WHAT YOU HAVE TO DO – Nothing but the lines from the one containing "<details><summary><b>Prompt Tuning for" through the one containing "<p>Yuan Yao, Bowen", both included, should be given again, each exactly as written below.

DATA SHOWN –
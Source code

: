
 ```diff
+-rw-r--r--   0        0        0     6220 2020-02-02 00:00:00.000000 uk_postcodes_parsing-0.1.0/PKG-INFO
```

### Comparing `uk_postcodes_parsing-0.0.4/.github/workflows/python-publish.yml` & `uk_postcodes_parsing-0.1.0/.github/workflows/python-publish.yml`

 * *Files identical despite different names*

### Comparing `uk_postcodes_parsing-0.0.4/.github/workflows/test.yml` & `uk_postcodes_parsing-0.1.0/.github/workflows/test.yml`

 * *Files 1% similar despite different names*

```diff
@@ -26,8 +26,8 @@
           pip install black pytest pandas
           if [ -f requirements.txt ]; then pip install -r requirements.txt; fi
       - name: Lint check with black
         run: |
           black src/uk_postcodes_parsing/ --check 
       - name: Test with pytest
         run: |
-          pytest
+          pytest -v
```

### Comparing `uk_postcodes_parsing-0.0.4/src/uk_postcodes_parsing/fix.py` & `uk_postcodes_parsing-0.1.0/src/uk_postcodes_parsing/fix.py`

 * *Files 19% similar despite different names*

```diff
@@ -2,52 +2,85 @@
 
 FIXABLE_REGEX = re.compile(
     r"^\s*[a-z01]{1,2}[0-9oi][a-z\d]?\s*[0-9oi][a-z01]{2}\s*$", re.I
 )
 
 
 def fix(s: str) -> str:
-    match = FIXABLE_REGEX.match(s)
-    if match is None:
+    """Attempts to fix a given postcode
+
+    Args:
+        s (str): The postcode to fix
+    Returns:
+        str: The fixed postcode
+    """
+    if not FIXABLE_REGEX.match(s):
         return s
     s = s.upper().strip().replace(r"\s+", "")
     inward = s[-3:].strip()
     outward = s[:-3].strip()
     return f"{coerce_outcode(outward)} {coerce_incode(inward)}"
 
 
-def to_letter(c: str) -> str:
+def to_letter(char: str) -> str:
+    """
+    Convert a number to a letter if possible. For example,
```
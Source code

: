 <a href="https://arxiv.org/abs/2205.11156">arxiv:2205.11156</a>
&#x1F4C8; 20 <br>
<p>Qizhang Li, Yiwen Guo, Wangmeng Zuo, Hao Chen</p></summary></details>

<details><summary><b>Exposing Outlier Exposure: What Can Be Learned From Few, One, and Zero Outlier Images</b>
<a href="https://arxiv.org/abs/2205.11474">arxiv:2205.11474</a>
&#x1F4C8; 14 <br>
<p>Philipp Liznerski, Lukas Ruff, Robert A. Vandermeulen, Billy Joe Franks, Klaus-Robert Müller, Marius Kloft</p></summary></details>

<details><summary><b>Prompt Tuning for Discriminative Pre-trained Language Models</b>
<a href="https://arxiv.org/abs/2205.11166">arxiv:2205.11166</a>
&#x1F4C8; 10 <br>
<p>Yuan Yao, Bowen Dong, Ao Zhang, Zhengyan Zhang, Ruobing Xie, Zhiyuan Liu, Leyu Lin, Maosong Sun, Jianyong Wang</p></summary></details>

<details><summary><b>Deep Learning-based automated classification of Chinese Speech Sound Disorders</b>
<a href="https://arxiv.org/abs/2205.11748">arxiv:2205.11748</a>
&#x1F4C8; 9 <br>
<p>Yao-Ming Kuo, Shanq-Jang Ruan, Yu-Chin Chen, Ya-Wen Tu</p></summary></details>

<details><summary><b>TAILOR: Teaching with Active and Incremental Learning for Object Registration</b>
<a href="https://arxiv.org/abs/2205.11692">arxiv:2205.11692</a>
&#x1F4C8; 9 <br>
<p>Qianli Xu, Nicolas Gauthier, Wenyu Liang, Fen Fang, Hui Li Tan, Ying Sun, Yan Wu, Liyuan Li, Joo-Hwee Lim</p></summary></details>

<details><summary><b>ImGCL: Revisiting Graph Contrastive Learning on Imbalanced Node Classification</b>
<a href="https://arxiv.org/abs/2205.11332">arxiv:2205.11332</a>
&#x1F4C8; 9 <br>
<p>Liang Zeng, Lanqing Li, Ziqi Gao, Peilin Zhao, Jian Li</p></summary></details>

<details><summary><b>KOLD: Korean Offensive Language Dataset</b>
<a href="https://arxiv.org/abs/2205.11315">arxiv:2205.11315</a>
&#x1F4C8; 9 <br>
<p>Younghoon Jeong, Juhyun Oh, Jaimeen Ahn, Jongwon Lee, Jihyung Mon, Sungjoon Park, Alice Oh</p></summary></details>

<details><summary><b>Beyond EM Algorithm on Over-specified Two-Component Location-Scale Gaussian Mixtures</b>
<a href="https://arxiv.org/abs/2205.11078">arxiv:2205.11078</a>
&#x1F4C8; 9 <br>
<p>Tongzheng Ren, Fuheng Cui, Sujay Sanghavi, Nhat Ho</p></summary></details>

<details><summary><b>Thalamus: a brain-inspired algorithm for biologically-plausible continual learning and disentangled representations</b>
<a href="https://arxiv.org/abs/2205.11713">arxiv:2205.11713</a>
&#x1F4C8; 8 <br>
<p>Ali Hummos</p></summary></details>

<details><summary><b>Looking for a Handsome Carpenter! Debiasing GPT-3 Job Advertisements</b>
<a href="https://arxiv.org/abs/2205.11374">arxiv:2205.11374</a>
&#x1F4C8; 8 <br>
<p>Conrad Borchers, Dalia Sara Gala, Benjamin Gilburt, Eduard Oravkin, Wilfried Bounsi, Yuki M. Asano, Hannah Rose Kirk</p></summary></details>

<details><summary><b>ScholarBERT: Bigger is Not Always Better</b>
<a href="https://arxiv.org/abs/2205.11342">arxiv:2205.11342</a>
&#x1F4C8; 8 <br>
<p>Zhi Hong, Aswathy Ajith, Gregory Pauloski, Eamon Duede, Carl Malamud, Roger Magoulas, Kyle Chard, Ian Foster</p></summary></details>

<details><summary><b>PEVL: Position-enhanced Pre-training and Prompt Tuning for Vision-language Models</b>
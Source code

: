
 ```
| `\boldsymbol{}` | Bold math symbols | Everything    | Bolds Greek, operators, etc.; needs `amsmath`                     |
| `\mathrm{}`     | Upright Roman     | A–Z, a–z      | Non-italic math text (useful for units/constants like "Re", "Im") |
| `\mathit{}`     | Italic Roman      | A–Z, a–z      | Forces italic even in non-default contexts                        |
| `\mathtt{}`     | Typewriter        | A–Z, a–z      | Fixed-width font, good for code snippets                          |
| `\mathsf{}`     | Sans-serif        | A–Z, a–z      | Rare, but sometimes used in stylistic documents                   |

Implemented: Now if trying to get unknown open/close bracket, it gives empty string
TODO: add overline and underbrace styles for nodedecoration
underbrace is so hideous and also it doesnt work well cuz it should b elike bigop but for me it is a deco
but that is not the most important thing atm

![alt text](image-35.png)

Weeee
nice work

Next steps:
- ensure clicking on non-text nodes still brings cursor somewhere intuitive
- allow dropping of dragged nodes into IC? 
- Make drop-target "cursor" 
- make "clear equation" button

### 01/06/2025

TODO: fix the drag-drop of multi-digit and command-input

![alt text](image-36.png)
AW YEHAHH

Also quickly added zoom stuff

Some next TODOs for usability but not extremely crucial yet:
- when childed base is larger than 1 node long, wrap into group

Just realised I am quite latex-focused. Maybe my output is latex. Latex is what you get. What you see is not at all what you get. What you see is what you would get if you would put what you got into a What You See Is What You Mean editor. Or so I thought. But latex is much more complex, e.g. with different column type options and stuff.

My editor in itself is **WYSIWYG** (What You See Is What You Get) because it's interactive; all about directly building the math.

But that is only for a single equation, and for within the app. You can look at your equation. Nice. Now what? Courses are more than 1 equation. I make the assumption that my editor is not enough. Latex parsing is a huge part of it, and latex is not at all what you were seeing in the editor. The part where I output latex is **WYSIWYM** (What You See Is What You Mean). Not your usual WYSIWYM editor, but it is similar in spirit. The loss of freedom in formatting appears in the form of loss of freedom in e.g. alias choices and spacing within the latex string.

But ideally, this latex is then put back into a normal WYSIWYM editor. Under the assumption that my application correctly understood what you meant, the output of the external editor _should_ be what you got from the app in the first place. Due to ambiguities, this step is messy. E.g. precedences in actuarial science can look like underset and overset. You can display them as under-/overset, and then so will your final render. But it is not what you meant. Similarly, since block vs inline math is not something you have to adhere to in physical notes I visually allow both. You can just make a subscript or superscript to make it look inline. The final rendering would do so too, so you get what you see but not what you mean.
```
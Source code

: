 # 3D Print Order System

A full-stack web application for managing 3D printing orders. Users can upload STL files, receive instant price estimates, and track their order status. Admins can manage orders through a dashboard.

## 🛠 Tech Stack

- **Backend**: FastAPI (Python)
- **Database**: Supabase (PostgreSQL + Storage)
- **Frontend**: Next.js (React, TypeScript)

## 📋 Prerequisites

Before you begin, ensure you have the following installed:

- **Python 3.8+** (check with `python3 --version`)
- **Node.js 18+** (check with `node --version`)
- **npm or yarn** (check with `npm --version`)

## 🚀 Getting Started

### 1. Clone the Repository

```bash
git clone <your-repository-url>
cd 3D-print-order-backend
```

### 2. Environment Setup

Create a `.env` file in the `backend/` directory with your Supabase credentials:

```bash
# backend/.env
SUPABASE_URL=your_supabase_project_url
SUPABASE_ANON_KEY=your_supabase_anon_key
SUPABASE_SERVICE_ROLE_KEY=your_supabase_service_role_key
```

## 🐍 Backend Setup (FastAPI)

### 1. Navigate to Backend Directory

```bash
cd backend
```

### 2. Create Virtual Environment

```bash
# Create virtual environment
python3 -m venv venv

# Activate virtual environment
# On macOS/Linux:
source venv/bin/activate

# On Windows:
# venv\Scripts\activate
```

ANSWER SECTION –
<details><summary><b>Prompt Tuning for Discriminative Pre-trained Language Models</b>
<a href="https://arxiv.org/abs/2205.11166">arxiv:2205.11166</a>
&#x1F4C8; 10 <br>
<p>Yuan Yao, Bowen Dong, Ao Zhang, Zhengyan Zhang, Ruobing Xie, Zhiyuan Liu, Leyu Lin, Maosong Sun, Jianyong Wang</p></summary></details>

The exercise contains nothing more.